Collage of images of visitors to Arizona Water Innovation exhibit.
Visitors to the Arizona Water Innovation opening event experiencing water in varied ways ranging from virtual reality to sampling water from an atmospheric water harvester. Top right photo by Megan Martin, other photos by Faith Kearns

For Yerman, the most meaningful part of the exhibit is the two short films that play on a loop in the gallery. Yerman and Stinnett traveled the state and talked with dozens of people about their relationship with water.

“Whether people are going fishing or recreating, or are cattle ranchers feeding their herds with grass fed from the monsoons, or are research scientists working on water solutions, everyone has a unique relationship with water,” Yerman said. “We’re all also tied together in a larger (story) of the water that we share. ... Water connects us all.”

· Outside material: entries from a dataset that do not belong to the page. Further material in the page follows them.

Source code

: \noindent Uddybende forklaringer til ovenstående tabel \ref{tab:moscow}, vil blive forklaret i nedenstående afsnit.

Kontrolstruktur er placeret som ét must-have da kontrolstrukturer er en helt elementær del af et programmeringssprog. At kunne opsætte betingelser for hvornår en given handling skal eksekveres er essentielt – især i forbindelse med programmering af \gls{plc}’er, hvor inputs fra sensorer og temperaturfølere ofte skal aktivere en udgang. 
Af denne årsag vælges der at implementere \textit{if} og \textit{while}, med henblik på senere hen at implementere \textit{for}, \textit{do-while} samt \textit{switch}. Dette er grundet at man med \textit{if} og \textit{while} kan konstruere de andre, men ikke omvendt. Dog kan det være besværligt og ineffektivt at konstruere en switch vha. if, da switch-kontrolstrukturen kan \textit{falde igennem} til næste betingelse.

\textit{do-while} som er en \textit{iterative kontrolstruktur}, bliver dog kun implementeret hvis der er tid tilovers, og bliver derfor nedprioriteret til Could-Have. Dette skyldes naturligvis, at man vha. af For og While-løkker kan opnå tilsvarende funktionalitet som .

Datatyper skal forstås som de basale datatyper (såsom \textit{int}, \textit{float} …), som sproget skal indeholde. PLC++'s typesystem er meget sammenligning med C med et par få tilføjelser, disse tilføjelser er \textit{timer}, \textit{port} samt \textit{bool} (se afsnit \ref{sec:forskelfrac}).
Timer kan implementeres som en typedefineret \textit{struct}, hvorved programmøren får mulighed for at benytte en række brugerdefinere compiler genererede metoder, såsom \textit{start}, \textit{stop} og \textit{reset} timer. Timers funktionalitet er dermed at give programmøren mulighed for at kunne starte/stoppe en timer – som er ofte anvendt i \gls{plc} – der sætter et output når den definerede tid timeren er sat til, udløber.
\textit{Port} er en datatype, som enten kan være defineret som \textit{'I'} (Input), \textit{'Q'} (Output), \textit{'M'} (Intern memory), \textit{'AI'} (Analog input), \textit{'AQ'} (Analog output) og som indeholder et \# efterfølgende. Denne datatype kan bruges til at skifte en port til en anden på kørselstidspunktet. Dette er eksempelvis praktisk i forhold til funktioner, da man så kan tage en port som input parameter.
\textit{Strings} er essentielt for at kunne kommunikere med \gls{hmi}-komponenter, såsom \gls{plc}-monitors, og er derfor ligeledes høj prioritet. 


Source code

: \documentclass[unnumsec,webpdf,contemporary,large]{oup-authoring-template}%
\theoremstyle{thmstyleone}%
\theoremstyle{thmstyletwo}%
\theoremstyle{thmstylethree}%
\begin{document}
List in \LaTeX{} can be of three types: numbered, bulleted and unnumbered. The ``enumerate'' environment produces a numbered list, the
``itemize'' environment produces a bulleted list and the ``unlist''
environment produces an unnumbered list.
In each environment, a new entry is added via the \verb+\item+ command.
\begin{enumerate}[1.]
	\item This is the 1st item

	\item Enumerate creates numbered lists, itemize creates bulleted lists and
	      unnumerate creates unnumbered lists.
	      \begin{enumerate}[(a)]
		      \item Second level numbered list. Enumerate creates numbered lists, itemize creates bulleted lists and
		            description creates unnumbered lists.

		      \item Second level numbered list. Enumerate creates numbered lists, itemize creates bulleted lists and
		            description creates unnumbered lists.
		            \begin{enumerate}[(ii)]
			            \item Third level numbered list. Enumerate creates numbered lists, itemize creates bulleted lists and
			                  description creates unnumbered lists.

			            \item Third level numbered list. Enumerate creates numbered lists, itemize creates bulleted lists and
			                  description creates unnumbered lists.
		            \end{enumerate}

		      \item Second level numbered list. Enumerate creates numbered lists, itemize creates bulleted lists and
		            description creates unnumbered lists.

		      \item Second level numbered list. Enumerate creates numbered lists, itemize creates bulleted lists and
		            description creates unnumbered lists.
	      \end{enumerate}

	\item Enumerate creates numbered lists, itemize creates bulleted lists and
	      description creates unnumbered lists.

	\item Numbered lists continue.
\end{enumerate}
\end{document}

Quotes from those interviews line the gallery walls, inviting visitors to see themselves in Arizona’s shared water future.

Sticky notes answering a question about what water means to visitors.
Following the prompt “Water to me means…” visitors added their own thoughts to the exhibit walls. Photo by Anahi Yerman

Collective effort, lasting impact

The rapid production of Arizona Water Innovation was possible only through collaboration. Despite a modest budget, dozens of people volunteered their time and expertise.

“Researchers get so few opportunities to do something like this,” Yerman said. “People were so excited to be part of a project that could immediately benefit the community.”

Small groups stand talking in Arizona Water Innovation exhibit room.
Visitors to the opening event for the Arizona Water Innovation exhibit enjoying the venue. Photo by Megan Martin

Even before opening, the exhibit was already having ripple effects. For example, the Arizona Water for All team used the filming process to expand its statewide network of collaborators.

“We added several dozen more people or organizations working toward water solutions to our larger network,” Yerman said. “They’re now connecting with each other, learning from each other and creating more effective programs across the state."

For Arizona Water for All Director and ASU Regents and President's Professor Amber Wutich, the exhibit embodies the team’s vision of connecting research with real-world impact.

“I’m so hopeful about the future of water innovation because in the last 10 years, we’ve made enormous strides in understanding the problem of water insecurity and what sorts of things we can do to solve it,” Wutich said. “Projects like this one bring together sociotechnical solutions, linking technology and community knowledge, to create lasting change.”

Visit the exhibit

Arizona Water Innovation is on display through March 25 at the Innovation Gallery in ASU’s School of Human Evolution and Social Change in Tempe. The exhibit is free and open to the public, with monthly events such as gallery talks and a story slam.

After its run at ASU, the exhibit will tour around Arizona during the summer and later be available online.